▶ About this task
From the records below, determine the number of lines containing "extra". Output that number alone.

=== Section Start ===

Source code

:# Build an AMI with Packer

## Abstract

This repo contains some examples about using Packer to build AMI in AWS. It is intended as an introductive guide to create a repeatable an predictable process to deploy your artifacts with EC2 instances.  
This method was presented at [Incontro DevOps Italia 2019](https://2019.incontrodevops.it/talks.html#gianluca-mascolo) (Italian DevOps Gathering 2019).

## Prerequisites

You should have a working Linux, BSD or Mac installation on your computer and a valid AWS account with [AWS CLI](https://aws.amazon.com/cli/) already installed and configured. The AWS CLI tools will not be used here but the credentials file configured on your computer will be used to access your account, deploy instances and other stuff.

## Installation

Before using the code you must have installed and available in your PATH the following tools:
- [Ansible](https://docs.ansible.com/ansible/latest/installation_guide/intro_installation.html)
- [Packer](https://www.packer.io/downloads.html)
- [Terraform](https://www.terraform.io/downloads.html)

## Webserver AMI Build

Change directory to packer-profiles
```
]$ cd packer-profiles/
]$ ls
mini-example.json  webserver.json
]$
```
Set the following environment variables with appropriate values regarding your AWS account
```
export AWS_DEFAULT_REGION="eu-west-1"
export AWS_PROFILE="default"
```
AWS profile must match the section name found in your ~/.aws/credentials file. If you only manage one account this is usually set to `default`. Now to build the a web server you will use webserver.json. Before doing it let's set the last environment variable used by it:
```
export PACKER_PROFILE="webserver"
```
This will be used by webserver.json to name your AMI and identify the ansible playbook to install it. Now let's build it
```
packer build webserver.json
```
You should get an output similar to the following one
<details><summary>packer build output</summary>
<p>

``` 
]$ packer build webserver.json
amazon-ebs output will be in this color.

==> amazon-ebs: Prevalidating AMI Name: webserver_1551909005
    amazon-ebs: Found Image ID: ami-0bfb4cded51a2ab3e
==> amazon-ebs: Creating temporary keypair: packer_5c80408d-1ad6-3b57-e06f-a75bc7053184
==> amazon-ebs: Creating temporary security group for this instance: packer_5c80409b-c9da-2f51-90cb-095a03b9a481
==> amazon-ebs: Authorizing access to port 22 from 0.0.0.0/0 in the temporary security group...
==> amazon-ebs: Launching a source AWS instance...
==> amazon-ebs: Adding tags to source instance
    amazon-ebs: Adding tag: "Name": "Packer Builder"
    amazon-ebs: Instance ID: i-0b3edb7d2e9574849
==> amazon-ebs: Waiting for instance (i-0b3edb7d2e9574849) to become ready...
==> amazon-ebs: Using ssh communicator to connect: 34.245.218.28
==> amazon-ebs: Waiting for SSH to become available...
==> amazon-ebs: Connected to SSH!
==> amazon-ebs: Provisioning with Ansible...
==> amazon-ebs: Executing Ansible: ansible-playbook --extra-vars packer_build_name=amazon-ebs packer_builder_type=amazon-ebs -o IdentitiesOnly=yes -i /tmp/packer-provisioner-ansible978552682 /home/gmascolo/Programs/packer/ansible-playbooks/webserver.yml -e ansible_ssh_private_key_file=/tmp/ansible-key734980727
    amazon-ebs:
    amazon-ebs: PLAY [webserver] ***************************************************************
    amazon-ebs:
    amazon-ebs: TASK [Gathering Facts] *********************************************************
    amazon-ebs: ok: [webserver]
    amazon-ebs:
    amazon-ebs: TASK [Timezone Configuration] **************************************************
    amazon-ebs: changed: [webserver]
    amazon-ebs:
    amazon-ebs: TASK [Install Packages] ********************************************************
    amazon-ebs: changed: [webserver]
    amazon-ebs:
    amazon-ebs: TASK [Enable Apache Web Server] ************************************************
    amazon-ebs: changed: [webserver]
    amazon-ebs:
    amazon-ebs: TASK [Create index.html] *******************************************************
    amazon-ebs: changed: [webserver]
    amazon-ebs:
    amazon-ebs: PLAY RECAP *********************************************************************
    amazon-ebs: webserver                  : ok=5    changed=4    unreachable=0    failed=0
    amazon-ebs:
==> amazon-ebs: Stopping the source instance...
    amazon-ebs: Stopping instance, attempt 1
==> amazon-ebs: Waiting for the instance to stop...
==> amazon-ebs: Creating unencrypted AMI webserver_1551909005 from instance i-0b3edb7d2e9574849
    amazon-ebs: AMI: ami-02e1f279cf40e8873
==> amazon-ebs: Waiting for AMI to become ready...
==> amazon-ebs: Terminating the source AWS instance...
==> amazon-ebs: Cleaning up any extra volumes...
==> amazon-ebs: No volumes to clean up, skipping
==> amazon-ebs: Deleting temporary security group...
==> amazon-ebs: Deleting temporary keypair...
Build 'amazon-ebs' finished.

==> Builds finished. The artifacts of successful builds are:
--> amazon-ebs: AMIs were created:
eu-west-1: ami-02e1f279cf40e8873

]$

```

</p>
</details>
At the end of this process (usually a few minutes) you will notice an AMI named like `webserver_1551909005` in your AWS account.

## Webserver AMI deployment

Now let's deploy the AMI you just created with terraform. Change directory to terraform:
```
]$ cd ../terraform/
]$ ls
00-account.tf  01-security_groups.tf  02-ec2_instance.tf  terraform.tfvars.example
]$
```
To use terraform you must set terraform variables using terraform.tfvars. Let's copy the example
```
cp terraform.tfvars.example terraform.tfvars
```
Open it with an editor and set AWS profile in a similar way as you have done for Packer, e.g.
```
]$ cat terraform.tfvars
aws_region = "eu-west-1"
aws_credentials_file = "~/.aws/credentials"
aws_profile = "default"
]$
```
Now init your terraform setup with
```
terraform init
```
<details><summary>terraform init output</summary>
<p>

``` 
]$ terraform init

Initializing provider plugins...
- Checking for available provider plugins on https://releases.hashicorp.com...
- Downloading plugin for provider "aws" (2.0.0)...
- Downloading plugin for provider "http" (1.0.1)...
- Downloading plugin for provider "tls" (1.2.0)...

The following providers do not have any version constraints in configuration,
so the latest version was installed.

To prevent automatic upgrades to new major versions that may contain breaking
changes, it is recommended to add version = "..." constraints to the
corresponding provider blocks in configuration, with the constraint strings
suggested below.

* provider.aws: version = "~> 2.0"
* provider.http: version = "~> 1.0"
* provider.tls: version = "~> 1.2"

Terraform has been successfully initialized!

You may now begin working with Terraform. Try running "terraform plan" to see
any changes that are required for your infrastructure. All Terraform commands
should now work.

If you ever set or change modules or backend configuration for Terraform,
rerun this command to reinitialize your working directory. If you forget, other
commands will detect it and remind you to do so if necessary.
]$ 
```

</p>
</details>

=== Section End ===

▶ Exercise answer
2